> Exercise requirements
With the images set aside, retype every record below character for character.

> Data extracts
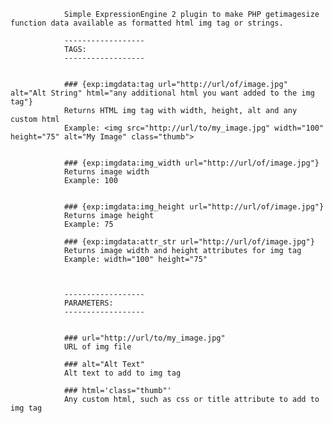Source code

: 
				Simple ExpressionEngine 2 plugin to make PHP getimagesize function data available as formatted html img tag or strings.
                
				------------------
				TAGS:
				------------------

                
                ### {exp:imgdata:tag url="http://url/of/image.jpg" alt="Alt String" html="any additional html you want added to the img tag"}
                Returns HTML img tag with width, height, alt and any custom html
                Example: <img src="http://url/to/my_image.jpg" width="100" height="75" alt="My Image" class="thumb">
                
                
                ### {exp:imgdata:img_width url="http://url/of/image.jpg"}
                Returns image width
                Example: 100
                
                
                ### {exp:imgdata:img_height url="http://url/of/image.jpg"}
                Returns image height
                Example: 75
                
                ### {exp:imgdata:attr_str url="http://url/of/image.jpg"}
                Returns image width and height attributes for img tag
                Example: width="100" height="75"



				------------------
				PARAMETERS:
				------------------

				
				###	url="http://url/to/my_image.jpg"
				URL of img file
				
				###	alt="Alt Text"
				Alt text to add to img tag
				
				###	html='class="thumb"'
				Any custom html, such as css or title attribute to add to img tag
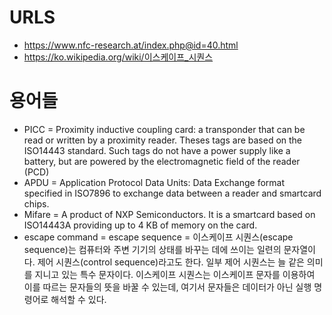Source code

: # URLS
- https://www.nfc-research.at/index.php@id=40.html
- https://ko.wikipedia.org/wiki/이스케이프_시퀀스

# 용어들
- PICC = Proximity inductive coupling card: a transponder that can be read or written by a proximity reader. Theses tags are based on the ISO14443 standard. Such tags do not have a power supply like a battery, but are powered by the electromagnetic field of the reader (PCD)
- APDU = Application Protocol Data Units: Data Exchange format specified in ISO7896 to exchange data between a reader and smartcard chips.
- Mifare = A product of NXP Semiconductors. It is a smartcard based on ISO14443A providing up to 4 KB of memory on the card.
- escape command = escape sequence = 이스케이프 시퀀스(escape sequence)는 컴퓨터와 주변 기기의 상태를 바꾸는 데에 쓰이는 일련의 문자열이다. 제어 시퀀스(control sequence)라고도 한다. 일부 제어 시퀀스는 늘 같은 의미를 지니고 있는 특수 문자이다. 이스케이프 시퀀스는 이스케이프 문자를 이용하여 이를 따르는 문자들의 뜻을 바꿀 수 있는데, 여기서 문자들은 데이터가 아닌 실행 명령어로 해석할 수 있다.
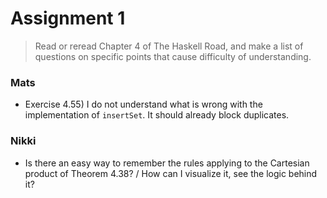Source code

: # Assignment 1

> Read or reread Chapter 4 of The Haskell Road, and make a list of questions on specific points that cause difficulty of understanding.

### Mats

- Exercise 4.55) I do not understand what is wrong with the implementation of `insertSet`. It should already block duplicates.

### Nikki 

- Is there an easy way to remember the rules applying to the Cartesian product of Theorem 4.38? / How can I visualize it, see the logic behind it?
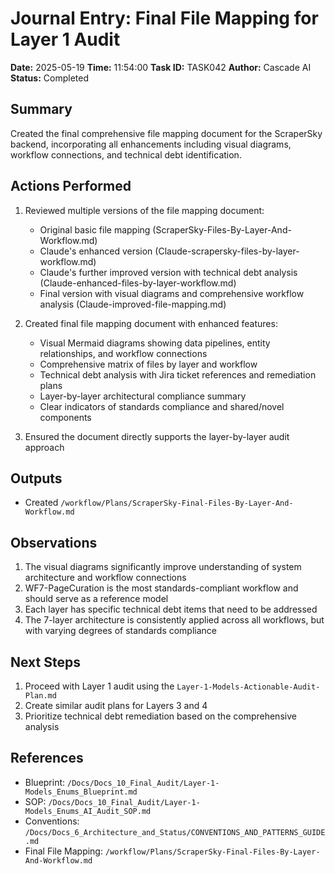 # Journal Entry: Final File Mapping for Layer 1 Audit

**Date:** 2025-05-19
**Time:** 11:54:00
**Task ID:** TASK042
**Author:** Cascade AI
**Status:** Completed

## Summary

Created the final comprehensive file mapping document for the ScraperSky backend, incorporating all enhancements including visual diagrams, workflow connections, and technical debt identification.

## Actions Performed

1. Reviewed multiple versions of the file mapping document:
   - Original basic file mapping (ScraperSky-Files-By-Layer-And-Workflow.md)
   - Claude's enhanced version (Claude-scrapersky-files-by-layer-workflow.md)
   - Claude's further improved version with technical debt analysis (Claude-enhanced-files-by-layer-workflow.md)
   - Final version with visual diagrams and comprehensive workflow analysis (Claude-improved-file-mapping.md)

2. Created final file mapping document with enhanced features:
   - Visual Mermaid diagrams showing data pipelines, entity relationships, and workflow connections
   - Comprehensive matrix of files by layer and workflow
   - Technical debt analysis with Jira ticket references and remediation plans
   - Layer-by-layer architectural compliance summary
   - Clear indicators of standards compliance and shared/novel components

3. Ensured the document directly supports the layer-by-layer audit approach

## Outputs

- Created `/workflow/Plans/ScraperSky-Final-Files-By-Layer-And-Workflow.md`

## Observations

1. The visual diagrams significantly improve understanding of system architecture and workflow connections
2. WF7-PageCuration is the most standards-compliant workflow and should serve as a reference model
3. Each layer has specific technical debt items that need to be addressed
4. The 7-layer architecture is consistently applied across all workflows, but with varying degrees of standards compliance

## Next Steps

1. Proceed with Layer 1 audit using the `Layer-1-Models-Actionable-Audit-Plan.md`
2. Create similar audit plans for Layers 3 and 4
3. Prioritize technical debt remediation based on the comprehensive analysis

## References

- Blueprint: `/Docs/Docs_10_Final_Audit/Layer-1-Models_Enums_Blueprint.md`
- SOP: `/Docs/Docs_10_Final_Audit/Layer-1-Models_Enums_AI_Audit_SOP.md`
- Conventions: `/Docs/Docs_6_Architecture_and_Status/CONVENTIONS_AND_PATTERNS_GUIDE.md`
- Final File Mapping: `/workflow/Plans/ScraperSky-Final-Files-By-Layer-And-Workflow.md`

> Output of the exercise
Source code

: 
				Simple ExpressionEngine 2 plugin to make PHP getimagesize function data available as formatted html img tag or strings.
                
				------------------
				TAGS:
				------------------

                
                ### {exp:imgdata:tag url="http://url/of/image.jpg" alt="Alt String" html="any additional html you want added to the img tag"}
                Returns HTML img tag with width, height, alt and any custom html
                Example: <img src="http://url/to/my_image.jpg" width="100" height="75" alt="My Image" class="thumb">
                
                
                ### {exp:imgdata:img_width url="http://url/of/image.jpg"}
                Returns image width
                Example: 100
                
                
                ### {exp:imgdata:img_height url="http://url/of/image.jpg"}
                Returns image height
                Example: 75
                
                ### {exp:imgdata:attr_str url="http://url/of/image.jpg"}
                Returns image width and height attributes for img tag
                Example: width="100" height="75"



				------------------
				PARAMETERS:
				------------------

				
				###	url="http://url/to/my_image.jpg"
				URL of img file
				
				###	alt="Alt Text"
				Alt text to add to img tag
				
				###	html='class="thumb"'
				Any custom html, such as css or title attribute to add to img tag
Source code

: # URLS
- https://www.nfc-research.at/index.php@id=40.html
- https://ko.wikipedia.org/wiki/이스케이프_시퀀스

# 용어들
- PICC = Proximity inductive coupling card: a transponder that can be read or written by a proximity reader. Theses tags are based on the ISO14443 standard. Such tags do not have a power supply like a battery, but are powered by the electromagnetic field of the reader (PCD)
- APDU = Application Protocol Data Units: Data Exchange format specified in ISO7896 to exchange data between a reader and smartcard chips.
- Mifare = A product of NXP Semiconductors. It is a smartcard based on ISO14443A providing up to 4 KB of memory on the card.
- escape command = escape sequence = 이스케이프 시퀀스(escape sequence)는 컴퓨터와 주변 기기의 상태를 바꾸는 데에 쓰이는 일련의 문자열이다. 제어 시퀀스(control sequence)라고도 한다. 일부 제어 시퀀스는 늘 같은 의미를 지니고 있는 특수 문자이다. 이스케이프 시퀀스는 이스케이프 문자를 이용하여 이를 따르는 문자들의 뜻을 바꿀 수 있는데, 여기서 문자들은 데이터가 아닌 실행 명령어로 해석할 수 있다.
Source code

: # Assignment 1

> Read or reread Chapter 4 of The Haskell Road, and make a list of questions on specific points that cause difficulty of understanding.

### Mats

- Exercise 4.55) I do not understand what is wrong with the implementation of `insertSet`. It should already block duplicates.

### Nikki 

- Is there an easy way to remember the rules applying to the Cartesian product of Theorem 4.38? / How can I visualize it, see the logic behind it?
 # Journal Entry: Final File Mapping for Layer 1 Audit

**Date:** 2025-05-19
**Time:** 11:54:00
**Task ID:** TASK042
**Author:** Cascade AI
**Status:** Completed

## Summary

Created the final comprehensive file mapping document for the ScraperSky backend, incorporating all enhancements including visual diagrams, workflow connections, and technical debt identification.

## Actions Performed

1. Reviewed multiple versions of the file mapping document:
   - Original basic file mapping (ScraperSky-Files-By-Layer-And-Workflow.md)
   - Claude's enhanced version (Claude-scrapersky-files-by-layer-workflow.md)
   - Claude's further improved version with technical debt analysis (Claude-enhanced-files-by-layer-workflow.md)
   - Final version with visual diagrams and comprehensive workflow analysis (Claude-improved-file-mapping.md)

2. Created final file mapping document with enhanced features:
   - Visual Mermaid diagrams showing data pipelines, entity relationships, and workflow connections
   - Comprehensive matrix of files by layer and workflow
   - Technical debt analysis with Jira ticket references and remediation plans
   - Layer-by-layer architectural compliance summary
   - Clear indicators of standards compliance and shared/novel components

3. Ensured the document directly supports the layer-by-layer audit approach

## Outputs

- Created `/workflow/Plans/ScraperSky-Final-Files-By-Layer-And-Workflow.md`

## Observations

1. The visual diagrams significantly improve understanding of system architecture and workflow connections
2. WF7-PageCuration is the most standards-compliant workflow and should serve as a reference model
3. Each layer has specific technical debt items that need to be addressed
4. The 7-layer architecture is consistently applied across all workflows, but with varying degrees of standards compliance

## Next Steps

1. Proceed with Layer 1 audit using the `Layer-1-Models-Actionable-Audit-Plan.md`
2. Create similar audit plans for Layers 3 and 4
3. Prioritize technical debt remediation based on the comprehensive analysis

## References

- Blueprint: `/Docs/Docs_10_Final_Audit/Layer-1-Models_Enums_Blueprint.md`
- SOP: `/Docs/Docs_10_Final_Audit/Layer-1-Models_Enums_AI_Audit_SOP.md`
- Conventions: `/Docs/Docs_6_Architecture_and_Status/CONVENTIONS_AND_PATTERNS_GUIDE.md`
- Final File Mapping: `/workflow/Plans/ScraperSky-Final-Files-By-Layer-And-Workflow.md`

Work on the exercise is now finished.